Данная
работа предлагает сравнительное прочтение одного из самых знаменитых
стихотворений Верлена («Il
pleure dans mon coeur...»), трёх
его русских переводов, выполненных тремя первоклассными поэтами (Брюсовым,
Сологубом и Пастернаком) и одного болгарского переложения[1]
(«Тихият пролетен дъжд...» Николая Лилиева - для болгар, заметим, тоже поэта
первого ряда).
**********
Стихотворение
Верлена - одна из жемчужин французской поэзии. В нём сошлись все те черты,
которые привычно (и в общем справедливо)
связываются с именем Верлена и которые обычно выражаются словом «музыка»
и однокоренными с ним: напряжённая игра смыслов и созвучий; нестандартная, но
совершенно естественно звучащая стихотворная форма; настроение, выраженное как
будто бы поверх слов.
Начинается
стихотворение с игры слов, ни на каком языке не передаваемой (что, надо думать,
особенно дразнило переводчиков): Верлен сталкивает безличный оборот «il pleut» («идёт дождь», как бы «дождит») с созданным по его образцу
(но не существующим в языке!) оборотом «il pleure» (что-то
вроде «плачется»), который к тому же даёт квазирифму к слову «coeur» («сердце»). Грамматическому подобию вторит каламбурное
созвучие глаголов, которое как бы ручается за верность традиционнейшего уподобления
дождя и слёз. В середине стихотворения находим ещё одно такое же звуковое
сближение (но уже не усиленное грамматической аномалией и традиционной
метафорой): «Dans ce coeur qui s’écoeure» («в этом сердце, которое мутит»).[2]
Вернёмся
ещё раз к каламбуру, открывающему стихотворение. Его поэтическая сила не в
последнюю очередь состоит в том, что он служит языковым выражением тождества,
неразличимости внутреннего и внешнего пространства. Эта тема развивается и
далее: в первой строфе – плач как дождь, во второй – песнь дождя тоскующему
сердцу, которая в третьей вновь превращается в плач сердца. Это – норма для
верленовской поэтики (как и для символистской[3]

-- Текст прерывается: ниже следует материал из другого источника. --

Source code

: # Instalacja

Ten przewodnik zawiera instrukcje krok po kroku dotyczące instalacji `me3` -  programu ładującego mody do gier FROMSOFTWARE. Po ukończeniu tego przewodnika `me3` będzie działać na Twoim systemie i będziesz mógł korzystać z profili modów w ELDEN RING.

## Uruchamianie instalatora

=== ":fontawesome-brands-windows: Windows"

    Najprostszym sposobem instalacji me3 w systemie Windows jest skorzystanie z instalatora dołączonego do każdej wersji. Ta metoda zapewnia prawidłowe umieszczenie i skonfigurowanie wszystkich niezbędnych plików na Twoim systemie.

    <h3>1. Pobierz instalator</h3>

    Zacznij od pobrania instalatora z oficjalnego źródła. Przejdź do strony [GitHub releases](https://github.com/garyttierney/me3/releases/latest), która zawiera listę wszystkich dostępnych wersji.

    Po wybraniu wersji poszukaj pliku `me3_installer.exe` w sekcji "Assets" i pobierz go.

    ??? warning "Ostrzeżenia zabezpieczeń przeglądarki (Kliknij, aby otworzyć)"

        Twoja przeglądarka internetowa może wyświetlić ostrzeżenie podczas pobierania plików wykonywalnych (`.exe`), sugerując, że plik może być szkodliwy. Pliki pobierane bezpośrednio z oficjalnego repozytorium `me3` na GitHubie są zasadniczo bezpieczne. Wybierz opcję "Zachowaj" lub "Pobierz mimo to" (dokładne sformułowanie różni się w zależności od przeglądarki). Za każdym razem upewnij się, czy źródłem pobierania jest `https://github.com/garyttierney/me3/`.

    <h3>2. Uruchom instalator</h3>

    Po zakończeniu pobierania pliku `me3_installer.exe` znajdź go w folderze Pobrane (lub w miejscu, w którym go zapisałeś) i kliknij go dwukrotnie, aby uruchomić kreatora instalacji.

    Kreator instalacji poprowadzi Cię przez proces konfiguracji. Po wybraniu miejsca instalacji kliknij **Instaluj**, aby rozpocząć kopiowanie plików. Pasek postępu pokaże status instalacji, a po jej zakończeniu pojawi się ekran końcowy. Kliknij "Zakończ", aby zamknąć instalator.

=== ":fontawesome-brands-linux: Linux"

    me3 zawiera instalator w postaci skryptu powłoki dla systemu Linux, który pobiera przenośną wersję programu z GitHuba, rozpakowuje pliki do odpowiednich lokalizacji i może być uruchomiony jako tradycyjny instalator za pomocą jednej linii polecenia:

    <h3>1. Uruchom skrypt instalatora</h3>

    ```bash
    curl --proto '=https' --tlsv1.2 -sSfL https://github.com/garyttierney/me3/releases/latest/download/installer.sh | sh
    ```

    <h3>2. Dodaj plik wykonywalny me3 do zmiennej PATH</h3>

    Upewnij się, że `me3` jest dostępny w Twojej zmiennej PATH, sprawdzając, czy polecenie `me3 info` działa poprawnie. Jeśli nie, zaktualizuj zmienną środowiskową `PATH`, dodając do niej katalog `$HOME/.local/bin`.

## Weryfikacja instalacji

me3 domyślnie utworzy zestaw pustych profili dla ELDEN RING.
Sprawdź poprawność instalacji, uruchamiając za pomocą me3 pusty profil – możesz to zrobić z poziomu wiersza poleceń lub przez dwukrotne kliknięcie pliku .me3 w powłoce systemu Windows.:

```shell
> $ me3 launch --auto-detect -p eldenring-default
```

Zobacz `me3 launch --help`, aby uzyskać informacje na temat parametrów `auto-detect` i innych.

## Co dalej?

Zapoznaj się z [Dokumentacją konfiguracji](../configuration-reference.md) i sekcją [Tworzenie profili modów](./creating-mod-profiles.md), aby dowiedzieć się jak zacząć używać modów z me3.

в целом); ср. начало другого хрестоматийного стихотворения: «Votre âme
est un paysage choisi
/ Que vont charmantes masques
et bergamasques» (тоже с грамматической
аномалией).
Стихотворение
написано нестандартной строфой aXaa[4]: первая и
последняя строки каждого четверостишия оканчиваются на одно и то же слово (так
что четвёртая звучит как бы рефреном), третья с ними рифмуется, а вторая
остаётся незарифмованной. Шестисложный размер стихотворения в первой половине
предпочитает анапестические ритмы («Quelle
est cette langueur...»), на
фоне которых перебоями звучат ямбические («Par terre
et sur les toits»), во второй половине – наоборот.
Сильные созвучия в самом начале
стихотворения («il pleut – il
pleure – coeur») настраивают слух на повышенное внимание к фонике, каковое
вскорости сполна оправдывается россыпью разнообразных звуковых перекличек: «bruit – pluie», «langueur – mon coeur»[5], «pire – peine» etc.
Картинка,
встающая перед читателем Верлена, приблизительно такова: за окном – городской
пейзаж (земля, дождь, крыши). В сердце героя ему отвечает чувство, точного
названия которого поэт как будто не знает и потому нагнетает слова всех частей
речи, называющие сходные эмоции: il
pleure – langueur – s’ennuie – s’écoeure – deuil – peine. Истоком (но не причиной) этой эмоции выступает
(окончившаяся?) любовная история, читаемая за словами «trahison – amour – haine», хотя бы и данными в сопровождении отрицаний.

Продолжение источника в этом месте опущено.